Les "riches" vivent dans des logements offrant quelque 50% de surface supplémentaire dans les petites villes et l'agglomération parisienne et près de 70% dans les grandes villes (hors Paris), selon des travaux menés par Vivien Charbonnet à l'Université de Tours. En sachant que même lorsqu'ils sont locataires, les ménages aisés "dépensent en loyer une part de leur revenu beaucoup moins importante que les autres (...), alors qu’ils occupent de meilleurs logements".

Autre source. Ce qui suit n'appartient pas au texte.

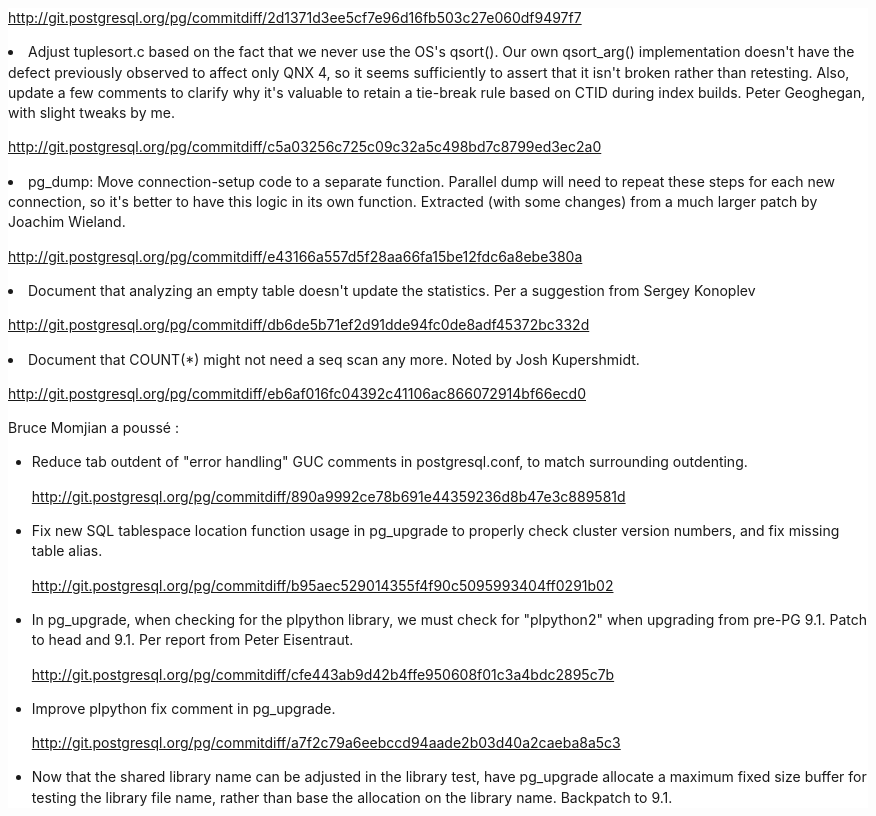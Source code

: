 <a target="_blank" href="http://git.postgresql.org/pg/commitdiff/2d1371d3ee5cf7e96d16fb503c27e060df9497f7">http://git.postgresql.org/pg/commitdiff/2d1371d3ee5cf7e96d16fb503c27e060df9497f7</a></li>

<li>Adjust tuplesort.c based on the fact that we never use the OS's qsort(). Our own qsort_arg() implementation doesn't have the defect previously observed to affect only QNX 4, so it seems sufficiently to assert that it isn't broken rather than retesting. Also, update a few comments to clarify why it's valuable to retain a tie-break rule based on CTID during index builds. Peter Geoghegan, with slight tweaks by me.

<a target="_blank" href="http://git.postgresql.org/pg/commitdiff/c5a03256c725c09c32a5c498bd7c8799ed3ec2a0">http://git.postgresql.org/pg/commitdiff/c5a03256c725c09c32a5c498bd7c8799ed3ec2a0</a></li>

<li>pg_dump: Move connection-setup code to a separate function. Parallel dump will need to repeat these steps for each new connection, so it's better to have this logic in its own function. Extracted (with some changes) from a much larger patch by Joachim Wieland.

<a target="_blank" href="http://git.postgresql.org/pg/commitdiff/e43166a557d5f28aa66fa15be12fdc6a8ebe380a">http://git.postgresql.org/pg/commitdiff/e43166a557d5f28aa66fa15be12fdc6a8ebe380a</a></li>

<li>Document that analyzing an empty table doesn't update the statistics. Per a suggestion from Sergey Konoplev

<a target="_blank" href="http://git.postgresql.org/pg/commitdiff/db6de5b71ef2d91dde94fc0de8adf45372bc332d">http://git.postgresql.org/pg/commitdiff/db6de5b71ef2d91dde94fc0de8adf45372bc332d</a></li>

<li>Document that COUNT(*) might not need a seq scan any more. Noted by Josh Kupershmidt.

<a target="_blank" href="http://git.postgresql.org/pg/commitdiff/eb6af016fc04392c41106ac866072914bf66ecd0">http://git.postgresql.org/pg/commitdiff/eb6af016fc04392c41106ac866072914bf66ecd0</a></li>

</ul>

<p>Bruce Momjian a poussé&nbsp;:</p>

<ul>

<li>Reduce tab outdent of "error handling" GUC comments in postgresql.conf, to match surrounding outdenting.

<a target="_blank" href="http://git.postgresql.org/pg/commitdiff/890a9992ce78b691e44359236d8b47e3c889581d">http://git.postgresql.org/pg/commitdiff/890a9992ce78b691e44359236d8b47e3c889581d</a></li>

<li>Fix new SQL tablespace location function usage in pg_upgrade to properly check cluster version numbers, and fix missing table alias.

<a target="_blank" href="http://git.postgresql.org/pg/commitdiff/b95aec529014355f4f90c5095993404ff0291b02">http://git.postgresql.org/pg/commitdiff/b95aec529014355f4f90c5095993404ff0291b02</a></li>

<li>In pg_upgrade, when checking for the plpython library, we must check for "plpython2" when upgrading from pre-PG 9.1. Patch to head and 9.1. Per report from Peter Eisentraut.

<a target="_blank" href="http://git.postgresql.org/pg/commitdiff/cfe443ab9d42b4ffe950608f01c3a4bdc2895c7b">http://git.postgresql.org/pg/commitdiff/cfe443ab9d42b4ffe950608f01c3a4bdc2895c7b</a></li>

<li>Improve plpython fix comment in pg_upgrade.

<a target="_blank" href="http://git.postgresql.org/pg/commitdiff/a7f2c79a6eebccd94aade2b03d40a2caeba8a5c3">http://git.postgresql.org/pg/commitdiff/a7f2c79a6eebccd94aade2b03d40a2caeba8a5c3</a></li>

<li>Now that the shared library name can be adjusted in the library test, have pg_upgrade allocate a maximum fixed size buffer for testing the library file name, rather than base the allocation on the library name. Backpatch to 9.1.
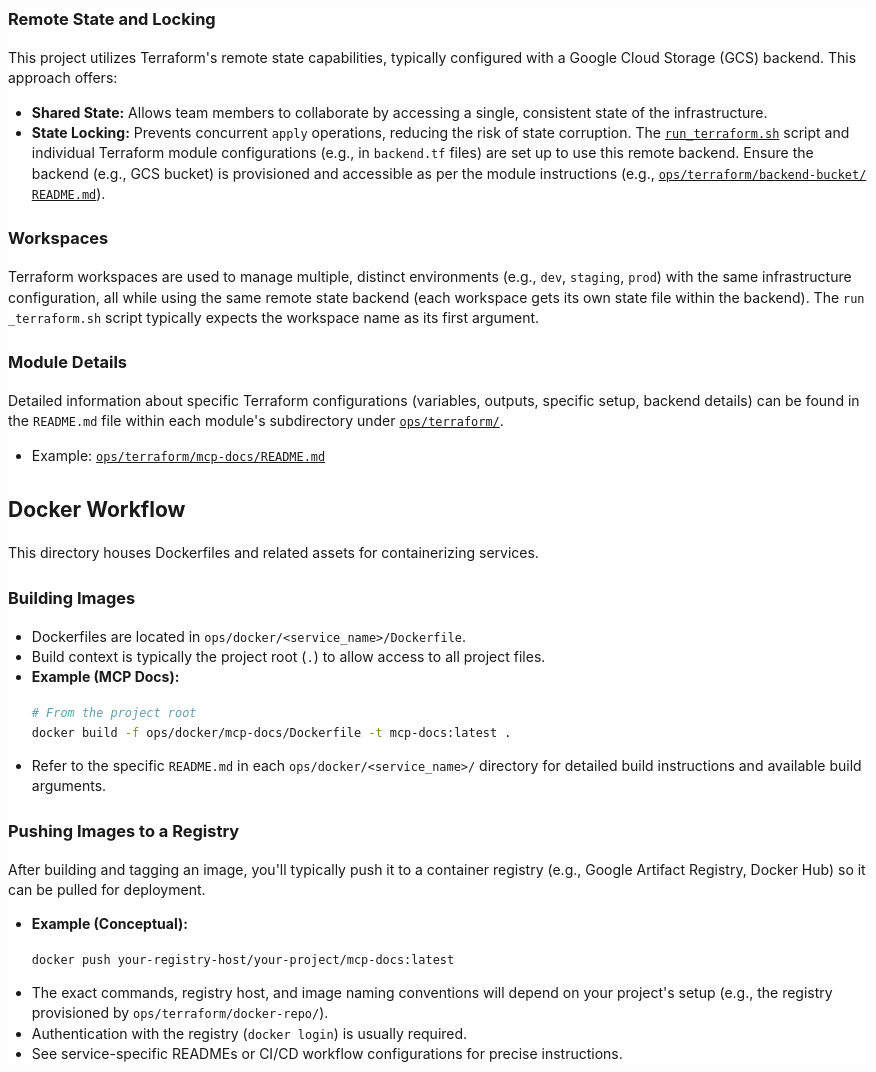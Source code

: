 ### Remote State and Locking
This project utilizes Terraform's remote state capabilities, typically configured with a Google Cloud Storage (GCS) backend. This approach offers:
-   **Shared State:** Allows team members to collaborate by accessing a single, consistent state of the infrastructure.
-   **State Locking:** Prevents concurrent `apply` operations, reducing the risk of state corruption.
The [`run_terraform.sh`](run_terraform.sh) script and individual Terraform module configurations (e.g., in `backend.tf` files) are set up to use this remote backend. Ensure the backend (e.g., GCS bucket) is provisioned and accessible as per the module instructions (e.g., [`ops/terraform/backend-bucket/README.md`](terraform/backend-bucket/README.md)).

### Workspaces
Terraform workspaces are used to manage multiple, distinct environments (e.g., `dev`, `staging`, `prod`) with the same infrastructure configuration, all while using the same remote state backend (each workspace gets its own state file within the backend). The `run_terraform.sh` script typically expects the workspace name as its first argument.

### Module Details
Detailed information about specific Terraform configurations (variables, outputs, specific setup, backend details) can be found in the `README.md` file within each module's subdirectory under [`ops/terraform/`](terraform/).
-   Example: [`ops/terraform/mcp-docs/README.md`](terraform/mcp-docs/README.md)

## Docker Workflow
This directory houses Dockerfiles and related assets for containerizing services.

### Building Images
-   Dockerfiles are located in `ops/docker/<service_name>/Dockerfile`.
-   Build context is typically the project root (`.`) to allow access to all project files.
-   **Example (MCP Docs):**
    ```sh
    # From the project root
    docker build -f ops/docker/mcp-docs/Dockerfile -t mcp-docs:latest .
    ```
-   Refer to the specific `README.md` in each `ops/docker/<service_name>/` directory for detailed build instructions and available build arguments.

### Pushing Images to a Registry
After building and tagging an image, you'll typically push it to a container registry (e.g., Google Artifact Registry, Docker Hub) so it can be pulled for deployment.
-   **Example (Conceptual):**
    ```sh
    docker push your-registry-host/your-project/mcp-docs:latest
    ```
-   The exact commands, registry host, and image naming conventions will depend on your project's setup (e.g., the registry provisioned by `ops/terraform/docker-repo/`).
-   Authentication with the registry (`docker login`) is usually required.
-   See service-specific READMEs or CI/CD workflow configurations for precise instructions.
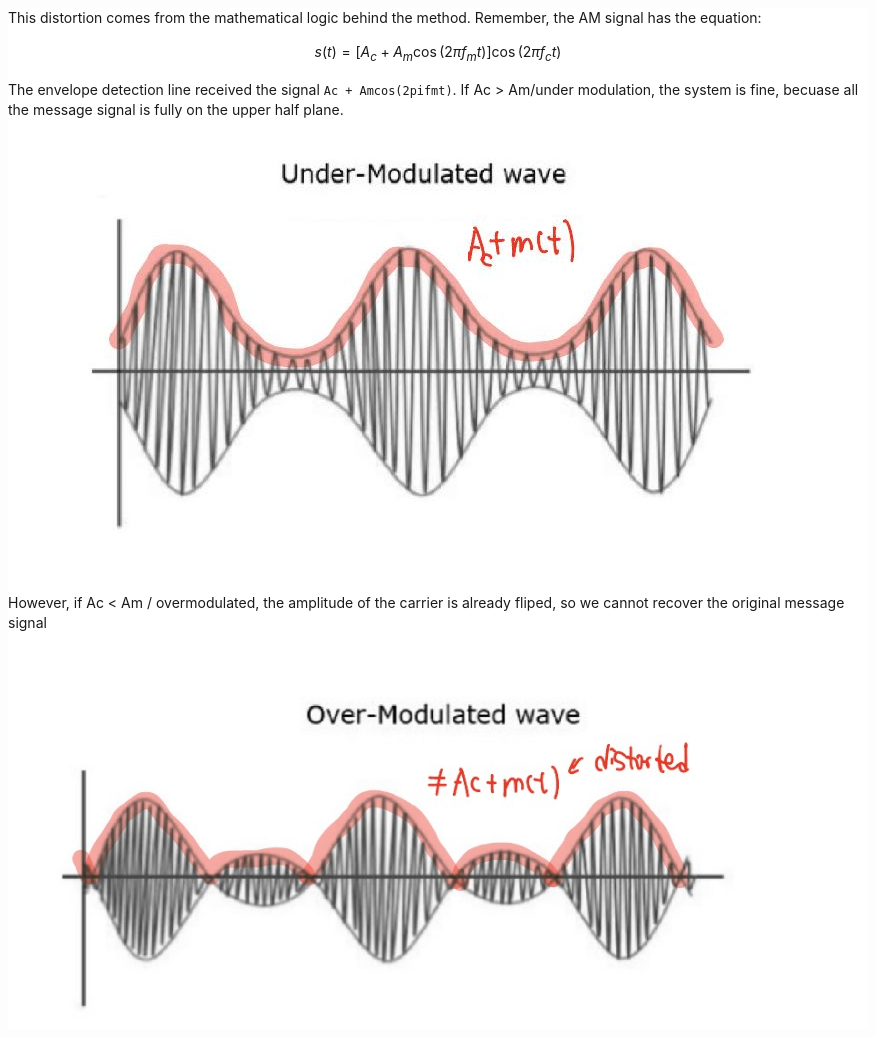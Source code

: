 
This distortion comes from the mathematical logic behind the method. Remember, the AM signal has the equation:

$$
s(t)=\left[A_c+A_m \cos \left(2 \pi f_m t\right)\right] \cos \left(2 \pi f_c t\right)
$$

The envelope detection line received the signal `Ac + Amcos(2pifmt)`. If Ac > Am/under modulation, the system is fine, becuase all the message signal is fully on the upper half plane. 

![l2p13](./images/l2p13.jpg)

However, if Ac < Am / overmodulated, the amplitude of the carrier is already fliped, so we cannot recover the original message signal

![l2p14](./images/l2p14.jpg)
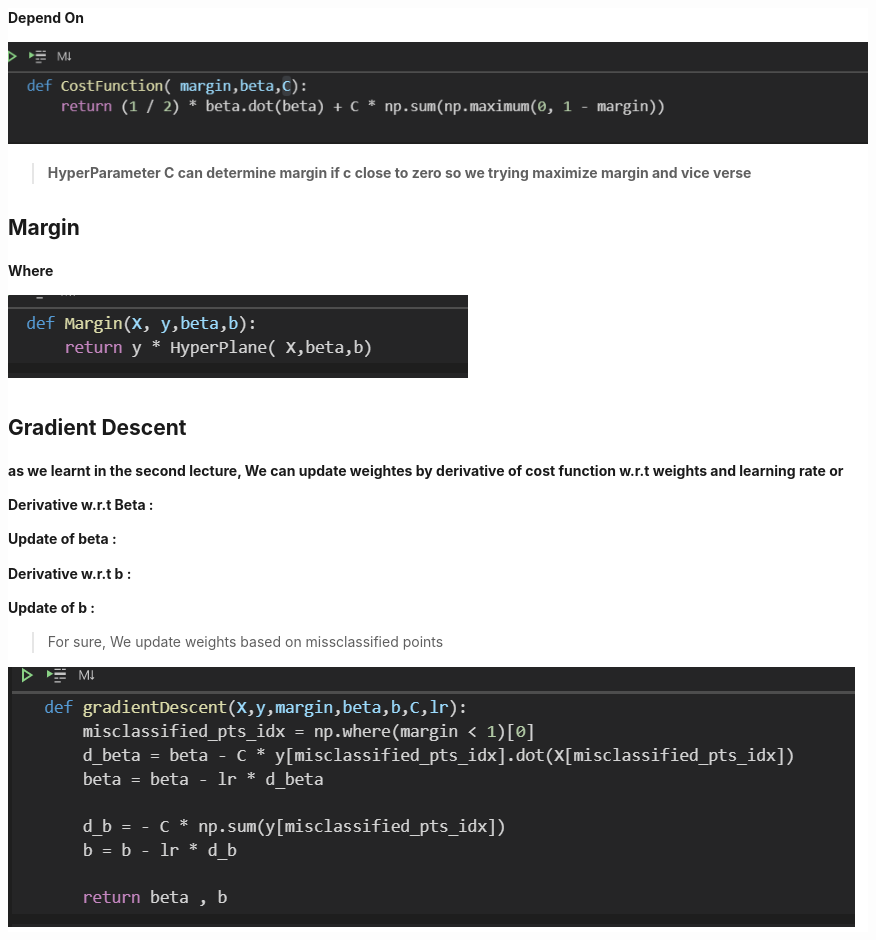 **Depend On**

![](https://latex.codecogs.com/gif.latex?y_%7Bi%7D%28%5Cbeta%5E%7BT%7DX_%7Bi%7D&plus;b%29%3E%3D1-%5Cepsilon_%7Bi%7D)

![](11.png)

> **HyperParameter C can determine margin if c close to zero so we trying maximize margin and vice verse**

## Margin
![](https://latex.codecogs.com/gif.latex?Margin%3Dy_%7Bi%7D%28%5Cbeta%5E%7BT%7DX_%7Bi%7D&plus;b%29)

**Where**

![](https://latex.codecogs.com/gif.latex?y_%7Bi%7D%28%5Cbeta%5E%7BT%7DX_%7Bi%7D&plus;b%29%20%5Cgeqslant%201%24%20in%20Canonical%20HyperPlane%20or%20in%20general%20%24y_%7Bi%7D%28%5Cbeta%5E%7BT%7DX_%7Bi%7D&plus;b%29%5Cgeqslant%20margin)

![](12.png)  

## Gradient Descent 
**as we learnt in the second lecture, We can update weightes by derivative of cost function w.r.t weights and learning rate or ![](https://latex.codecogs.com/gif.latex?%5Clambda)**


![](https://latex.codecogs.com/gif.latex?Loss%3D%5Cfrac%7B%5Cbeta%5E%7BT%7D%5Cbeta%7D%7B2%7D&plus;%20C%5Csum%7B%5Cepsilon_%7Bi%7D%7D)

**Derivative w.r.t Beta : ![](https://latex.codecogs.com/gif.latex?%5Cfrac%7B%5Cpartial%20Loss%7D%7B%5Cpartial%20%5Cbeta%7D%20%3D%5Cbeta%20-C%5Csum%7By_%7Bi%7Dx_%7Bi%7D%7D)**

**Update of beta :![](https://latex.codecogs.com/gif.latex?%5Cbeta%3D%5Cbeta-%5Clambda%20%5Cfrac%7B%5Cpartial%20Loss%7D%7B%5Cpartial%20%5Cbeta%7D)**

**Derivative w.r.t b : ![](https://latex.codecogs.com/gif.latex?%5Cfrac%7B%5Cpartial%20Loss%7D%7B%5Cpartial%20b%7D%20%3D%20-C%5Csum%7By_%7Bi%7D%7D)**

**Update of b :![](https://latex.codecogs.com/gif.latex?b%3Db-%5Clambda%20%5Cfrac%7B%5Cpartial%20Loss%7D%7B%5Cpartial%20b%7D)**

> For sure, We update weights based on missclassified points

![](13.png)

"Être riche permet de bien se loger, le pilier principal de la qualité de vie. Cela permet de choisir son lieu de vie, son quartier et son environnement (...), quitte à réduire son train de vie pour demeurer avec ses semblables", peut-on lire dans le rapport.
"On se sent plus ou moins riche selon l’endroit où l’on vit"
Alors, en termes de géographie, pas de surprise non plus. "Combien faut-il localement pour appartenir à [la] tranche favorisée ? La réponse n’est pas la même selon le territoire", souligne si besoin était le rapport. Qui ajoute que "pour un même niveau de vie, on se sent plus ou moins riche selon l’endroit où l’on vit". Question de prix de l’immobilier... mais aussi de comparaison de ses revenus "à ceux des personnes que l’on côtoie".
Les personnes aisées sont concentrées à Paris (en particulier dans les arrondissements de l'ouest, 7e en tête) et dans les Hauts-de-Seine (Neuilly-sur-Seine largement en tête). Globalement, "la région parisienne concentre les départements où les 10% les plus riches affichent le niveau de vie le plus élevé".
En région, elles vivent en particulier près de la frontière suisse. Veyrier-du-Lac par exemple, près d'Annecy, arrive en tête en 2020 du classement des petites villes où les riches sont les plus riches, avec plus de 10.000 euros par mois de revenus pour 10% de ses habitants. "La Haute-Savoie se classe ainsi en troisième position de ce classement avec un niveau de vie minimum de 5.000 euros par mois pour entrer parmi les10% les plus riches".
Et puis il y a aussi certaines "banlieues cossues et des quartiers de grandes villes qui abritent aussi, à l'inverse, la plus grande pauvreté". Au final, "des territoires qui englobent les grandes métropoles (Lyon, Marseille, Nice, Bordeaux, Toulouse) se situent à un niveau intermédiaire". Tandis qu'"en bas de tableau, on trouve des départementsplus ruraux" (Creuse, Indre...). Dans tous les cas, "il faut zoomer à l’échelle des communes ou des quartiers pour découvrir les lieux de vie prisés des plus aisés", confirme l'Observatoire.